Assigned task | Produce a word-for-word copy of the lines from the one that contains "The software is" to the final line of the data below, with all pictures dropped.

--*--

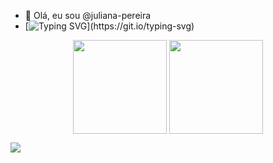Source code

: - 👋 Olá, eu sou @juliana-pereira
- [![Typing SVG](https://readme-typing-svg.herokuapp.com/?color=ff91a4&size=35&center=true&vCenter=true&width=1000&lines=Olá,+meu+nome+é+Juliana!;Tenho+17+anos;Curso+Técnico+em+Informática+para+Internet;)](https://git.io/typing-svg)



<div align="center">
     <img   height="150em" align="center" src="https://github-readme-stats.vercel.app/api?username=juliana-pereira&show_icons=true&theme=radical&count_private=true)"/>
     <img   height="150em" align="center" src="https://github-readme-stats.vercel.app/api/top-langs/?username=juliana-pereira&layout=compact&langs_count=168&theme=radical"/>
</div>

   <a href="https://instagram.com/juuliana_ps" target="_blank"><img src="https://img.shields.io/badge/-Instagram-%23E4405F?style=for-the-badge&logo=instagram&logoColor=white" target="_blank"></a>
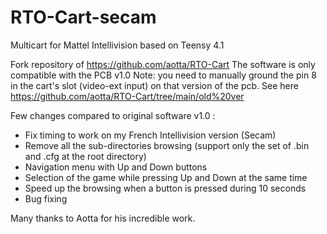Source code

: # RTO-Cart-secam
Multicart for Mattel Intellivision based on Teensy 4.1

Fork repository of https://github.com/aotta/RTO-Cart
The software is only compatible with the PCB v1.0
Note: you need to manually ground the pin 8 in the cart's slot (video-ext input) on that version of the pcb.
See here https://github.com/aotta/RTO-Cart/tree/main/old%20ver

Few changes compared to original software v1.0 :
- Fix timing to work on my French Intellivision version (Secam)
- Remove all the sub-directories browsing (support only the set of .bin and .cfg at the root directory)
- Navigation menu with Up and Down buttons
- Selection of the game while pressing Up and Down at the same time
- Speed up the browsing when a button is pressed during 10 seconds
- Bug fixing

Many thanks to Aotta for his incredible work.
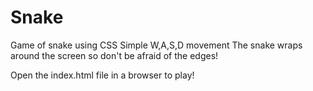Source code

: Snake
=====
Game of snake using CSS
Simple W,A,S,D movement
The snake wraps around the screen so don't be afraid of the edges!

Open the index.html file in a browser to play!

--*--

Answer section |
The software is only compatible with the PCB v1.0
Note: you need to manually ground the pin 8 in the cart's slot (video-ext input) on that version of the pcb.
See here https://github.com/aotta/RTO-Cart/tree/main/old%20ver

Few changes compared to original software v1.0 :
- Fix timing to work on my French Intellivision version (Secam)
- Remove all the sub-directories browsing (support only the set of .bin and .cfg at the root directory)
- Navigation menu with Up and Down buttons
- Selection of the game while pressing Up and Down at the same time
- Speed up the browsing when a button is pressed during 10 seconds
- Bug fixing

Many thanks to Aotta for his incredible work.
Source code

: Snake
=====
Game of snake using CSS
Simple W,A,S,D movement
The snake wraps around the screen so don't be afraid of the edges!

Open the index.html file in a browser to play!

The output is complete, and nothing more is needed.